Inflation is supposed to have two types of consequences, tonic and toxic. The tonic effect offers mildly rising prices, profits, production, employment, etc, and hence is preferred by almost all. But if prices further rise and stay in the upper zone, the demand stagnates, which leads to stagnation in production, employment, erosion of consumption standards, disturbs macro-stability and may even threaten political stability.

The government of India has fixed the target of four per cent inflation and a margin of (plus/minus) two per cent, which means a zone of two per cent to six percent. During the financial year 2022-23, the rate of inflation is reportedly likely to be about seven per cent, that is above the upper limit fixed by the government for itself. The government and the corporate sector are worried about the situation, but the worst sufferers are the Micro-Small-Medium enterprises (MSMEs) and the urban, resourceless labouring classes.

Slow recovery, the accumulated inequality, nearly at the top in the world, low employment generation, accumulated unemployment are all the elements which join up to create the economic atmosphere of uncertainty and volatility.


The present unemployment rate, as published by the Centre for Monitoring Indian Economy (CMIE) on July 16, 2022, stood at 6.9 percent for rural areas, 7.7 per cent for urban areas and 7.1 per cent for the nation as a whole. These rates are pretty high and embarrassing for the government which came to power assuring to create two crore jobs per year.

Equally ridiculous is the quality of jobs as offered to Agniveers by the government. That even then thousands of young men are applying only underlines the compulsion of the situation.
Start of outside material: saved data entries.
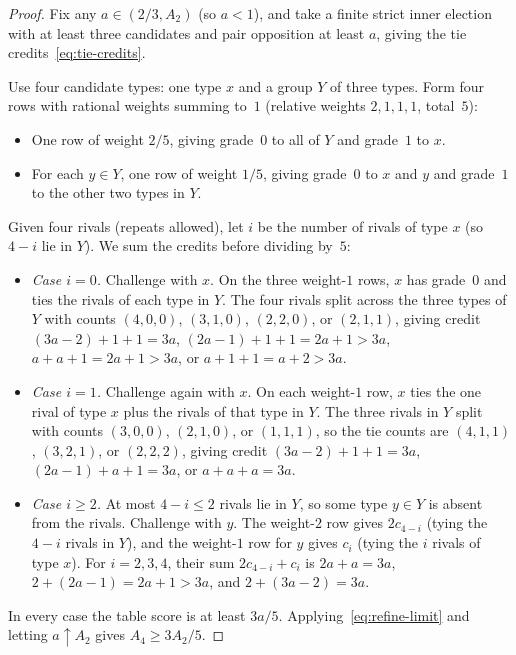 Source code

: \documentclass[11pt,letterpaper]{article}
\theoremstyle{cleanthm}
\begin{document}
\begin{proof}
Fix any \(a\in(2/3,A_2)\) (so \(a<1\)), and take a finite strict inner election with at least
three candidates and pair opposition at least \(a\), giving the tie
credits~\eqref{eq:tie-credits}.

Use four candidate types: one type \(x\) and a group \(Y\) of three types. Form four rows with
rational weights summing to~\(1\) (relative weights \(2,1,1,1\), total~\(5\)):
\begin{itemize}
 \item One row of weight \(2/5\), giving grade~\(0\) to all of \(Y\) and grade~\(1\) to \(x\).
 \item For each \(y\in Y\), one row of weight \(1/5\), giving grade~\(0\) to \(x\) and \(y\) and
   grade~\(1\) to the other two types in \(Y\).
\end{itemize}
Given four rivals (repeats allowed), let \(i\) be the number of rivals of type \(x\) (so \(4-i\)
lie in \(Y\)). We sum the credits before dividing by~\(5\):
\begin{itemize}
 \item \emph{Case \(i=0\).} Challenge with \(x\). On the three weight-\(1\) rows, \(x\) has
   grade~\(0\) and ties the rivals of each type in \(Y\). The four rivals split across the three
   types of \(Y\) with counts \((4,0,0)\), \((3,1,0)\), \((2,2,0)\), or \((2,1,1)\), giving credit
   \((3a-2)+1+1=3a\), \((2a-1)+1+1=2a+1>3a\), \(a+a+1=2a+1>3a\), or \(a+1+1=a+2>3a\).
 \item \emph{Case \(i=1\).} Challenge again with \(x\). On each weight-\(1\) row, \(x\) ties the
   one rival of type \(x\) plus the rivals of that type in \(Y\). The three rivals in \(Y\) split
   with counts \((3,0,0)\), \((2,1,0)\), or \((1,1,1)\), so the tie counts are \((4,1,1)\),
   \((3,2,1)\), or \((2,2,2)\), giving credit \((3a-2)+1+1=3a\), \((2a-1)+a+1=3a\), or
   \(a+a+a=3a\).
 \item \emph{Case \(i\ge 2\).} At most \(4-i\le 2\) rivals lie in \(Y\), so some type \(y\in Y\)
   is absent from the rivals. Challenge with \(y\). The weight-\(2\) row gives \(2c_{4-i}\) (tying
   the \(4-i\) rivals in \(Y\)), and the weight-\(1\) row for \(y\) gives \(c_i\) (tying the \(i\)
   rivals of type \(x\)). For \(i=2,3,4\), their sum \(2c_{4-i}+c_i\) is \(2a+a=3a\),
   \(2+(2a-1)=2a+1>3a\), and \(2+(3a-2)=3a\).
\end{itemize}
In every case the table score is at least \(3a/5\). Applying~\eqref{eq:refine-limit} and letting
\(a\uparrow A_2\) gives \(A_4\ge 3A_2/5\).
\end{proof}
\end{document}
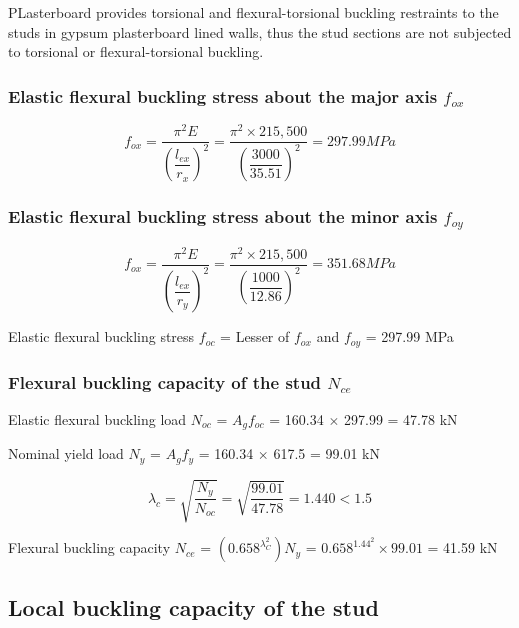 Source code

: PLasterboard provides torsional and flexural-torsional buckling restraints to the studs in gypsum plasterboard lined walls, thus the stud sections are not subjected to torsional or flexural-torsional buckling.

\subsubsection*{Elastic flexural buckling stress about the major axis $f_{ox}$}

\begin{equation*}
    f_{ox} = \dfrac{\pi^2E}{\left(\dfrac{l_{ex}}{r_x}\right)^2} = \dfrac{\pi^2 \times 215,500}{\left(\dfrac{3000}{35.51}\right)^2} = 297.99MPa
\end{equation*}

\subsubsection*{Elastic flexural buckling stress about the minor axis $f_{oy}$}

\begin{equation*}
    f_{ox} = \dfrac{\pi^2E}{\left(\dfrac{l_{ex}}{r_y}\right)^2} = \dfrac{\pi^2 \times 215,500}{\left(\dfrac{1000}{12.86}\right)^2} = 351.68 MPa
\end{equation*}

Elastic flexural buckling stress $f_{oc}$ = Lesser of $f_{ox}$ and $f_{oy}$ = 297.99 MPa

\subsubsection*{Flexural buckling capacity of the stud $N_{ce}$}

Elastic flexural buckling load $N_{oc}$ = $A_g$$f_{oc}$ = 160.34 $\times$ 297.99 = 47.78 kN

Nominal yield load $N_y$ = $A_g$$f_y$ = 160.34 $\times$ 617.5 = 99.01 kN

\begin{equation*}
    \lambda_c = \sqrt{\dfrac{N_y}{N_{oc}}} = \sqrt{\dfrac{99.01}{47.78}} = 1.440<1.5
\end{equation*}

Flexural buckling capacity $N_{ce}$ = $(0.658^{\lambda_C^2})N_y$ = $0.658^{{1.44}^{2}} \times 99.01$ = 41.59 kN

\subsection*{Local buckling capacity of the stud}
The fact is that the Modi government has committed itself to privatisation of all the public sector undertakings. That it makes the first attack on employment to ensure profitability speaks loudly about the future unemployment!

The most worrisome feature of the quality of future employment is the destruction of permanency of jobs, which spells instability of economic life of the workers and the recently created labour codes have provided that the employer may appoint a person, at however high a post, on contract for a specific period. This deprives the workers of promotions, retirement benefits, etc. In a sense, this makes all the labourers casual — recruited and retrenched at will.

The government of India, through the NITI Aayog, published on June 27, 2022 the first-of-its-kind report titled ‘India’s Booming Gig and Platform Economy’. The following quote from it is an eloquent comment on the aspirant world economic power. The report says “…in 2020-21, 77 lakh (7.7 million) workers were engaged in the gig economy. They constituted 2.6 per cent of the non-agricultural workforce or 1.5 per cent of the total workforce in India. The gig workforce is expected to expand to 2.35 crore (23.5 million) workers by 2029-30… Trend shows the concentration of workers of the lowly skilled and highly skilled is increasing.” Hats off to the economy in which highly skilled workers also become gig workers.

But there is no dearth of supporters of even the lack of economic security. The other day, the young and the controversially firebrand leader of BJP Tejaswi Surya commented in a TV discussion that “economic security is the old, 20th century concept of socialism.’ We should be thankful to him because he acknowledges that economic security to workers is given by socialism and not by market economy.

Economic security, incidentally, is a cherished goal of the Constitution of India.